Please consult your current Flinn Scientific Catalog/Reference Manual for general guidelines and specific procedures, and review all federal, state and local regulations that may apply, before proceeding. Ferrofluid used in the activity as written may be returned to the bottle and stored for future use. Materials coated in ferrofluid may be wiped clean with paper towels and the paper towels thrown away in the regular trash according to Flinn Suggested Disposal Method #26a. Excess tincture of iodine solution may be may be reduced with sodium thiosulfate according to Flinn Suggested Disposal Method #12a. Polymer gel products obtained in this lab may be disposed of in the trash according to Flinn Suggested Disposal Method #26a. Excess calcium chloride and starch solutions may be disposed of down the drain with plenty of excess water according to Flinn Suggested Disposal Method #26b. Mystic Sand and white sand may be used over and over again. Pour off as much water as possible and pour the sand onto some paper towels or newspapers. When dry, return the Mystic Sand and white sand to their respective containers. If disposal of Mystic Sand is desired, you may dispose of it, as well as the white beach sand, in the solid trash according to Flinn Suggested Disposal Method #26a.

Lab Hints

• For best results, set up two stations for each lab activity. This will allow eight groups of students to rotate through four activity stations in a 45- to 50-minute lab period. A double lab period (two class periods) will allow time for both an introduction to nanotechnology before the lab and for a collaborative class discussion after lab.
• Each activity is a self-contained unit and may be completed in any order. Students should need only 8–10 minutes per station—keep the pace fairly brisk to avoid dawdling. Post-Lab Questions may be answered during any down time between stations.
• Prelab preparation is an essential component of lab safety, and it is also critical for success in the lab. Standing in front of the lab station is not a good time for students to be reading the activity for the first time.
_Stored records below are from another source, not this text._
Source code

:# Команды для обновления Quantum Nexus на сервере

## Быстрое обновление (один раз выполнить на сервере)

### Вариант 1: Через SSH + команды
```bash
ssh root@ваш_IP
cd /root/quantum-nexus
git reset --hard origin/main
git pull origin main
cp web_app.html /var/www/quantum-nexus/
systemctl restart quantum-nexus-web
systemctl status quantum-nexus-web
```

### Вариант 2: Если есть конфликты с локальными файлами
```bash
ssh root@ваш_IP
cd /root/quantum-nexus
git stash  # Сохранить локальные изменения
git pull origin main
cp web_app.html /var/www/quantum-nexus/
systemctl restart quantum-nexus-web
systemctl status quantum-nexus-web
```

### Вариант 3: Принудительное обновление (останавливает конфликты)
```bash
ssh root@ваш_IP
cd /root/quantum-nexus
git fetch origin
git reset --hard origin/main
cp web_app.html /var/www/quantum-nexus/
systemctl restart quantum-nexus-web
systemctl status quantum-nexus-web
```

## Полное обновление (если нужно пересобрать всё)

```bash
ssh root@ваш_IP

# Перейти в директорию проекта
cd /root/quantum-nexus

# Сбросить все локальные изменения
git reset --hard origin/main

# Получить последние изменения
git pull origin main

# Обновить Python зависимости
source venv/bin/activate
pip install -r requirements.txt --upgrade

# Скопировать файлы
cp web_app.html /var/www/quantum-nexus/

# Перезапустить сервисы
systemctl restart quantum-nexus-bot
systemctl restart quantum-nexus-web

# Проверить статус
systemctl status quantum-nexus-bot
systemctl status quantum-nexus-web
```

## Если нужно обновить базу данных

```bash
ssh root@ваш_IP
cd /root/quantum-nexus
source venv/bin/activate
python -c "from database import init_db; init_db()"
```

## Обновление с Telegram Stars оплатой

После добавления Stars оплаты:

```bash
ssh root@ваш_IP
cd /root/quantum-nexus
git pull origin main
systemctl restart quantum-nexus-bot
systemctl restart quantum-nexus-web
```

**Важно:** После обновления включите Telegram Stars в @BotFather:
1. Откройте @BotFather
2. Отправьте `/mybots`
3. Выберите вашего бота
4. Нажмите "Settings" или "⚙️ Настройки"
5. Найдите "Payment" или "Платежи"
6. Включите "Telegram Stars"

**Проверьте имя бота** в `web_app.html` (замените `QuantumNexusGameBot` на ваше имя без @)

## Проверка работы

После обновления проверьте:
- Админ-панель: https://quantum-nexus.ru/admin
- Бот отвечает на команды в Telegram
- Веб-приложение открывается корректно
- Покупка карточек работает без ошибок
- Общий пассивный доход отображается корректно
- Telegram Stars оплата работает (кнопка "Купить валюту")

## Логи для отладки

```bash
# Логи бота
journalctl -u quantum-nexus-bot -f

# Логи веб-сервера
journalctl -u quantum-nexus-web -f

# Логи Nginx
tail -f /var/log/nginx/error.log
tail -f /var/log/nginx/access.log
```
Having students complete the written prelab assignment for this lab will help ensure that students are prepared and can work safely and efficiently in the lab.
• For Activity C, set up a large waste beaker for students to empty the contents of the spot plates into. The spot plates may then be rinsed with water and wiped dry with paper towels.
• For Activity D, set up two filter systems with support stands, ring clamps, funnels and filter paper. Students may use the plastic spoon to scrape the wet sand and the Mystic Sand from the weighing dishes into the respective filters. The weighing dishes may then be wiped dry with paper towels for the next group. Once all groups have completed the lab, remove the filter papers from the funnels and lay them flat on paper towels or newspapers and allow the sand and Mystic Sand to air dry for reuse.
• Although the iron filings are made from a nonrusting alloy, storing them in water will eventually cause corrosion. Pour off excess water and then pour the iron filings onto paper towels or newspapers, blot dry and allow to air dry completely for reuse.
• Ferrofluid can be messy. Please read the following handling tips.
  • Always wear chemical splash goggles, chemical-resistant gloves and a chemical-resistant apron when working with ferrofluid, both in preparation and cleanup.
  • Covering the work surface with newspaper or paper towels during preparation and cleanup is recommended.
  • When dispensing ferrofluid, gently squeeze the pipet bulb and aim carefully so the ferrofluid does not splatter.
  • Keep any magnets inside a plastic bag to protect them from coming in contact with the ferrofluid.
  • Remove objects from ferrofluid with nonmagnetic forceps and either throw away or wipe clean with paper towels.

Teacher Tips

• This versatile nanotechnology activity-stations lab can be part of many areas in the science curriculum, with applications in measurement and the metric system, physical and chemical properties, magnetism, science and technology, engineering, health and biomedical and consumer science.
• Allow students to research applications of nanotechnology and report their findings to the class.
• Commercial Ferrofluid is available from Flinn Scientific (Catalog No. AP7432) and comes with additional suggested demonstrations of the unique properties of this product.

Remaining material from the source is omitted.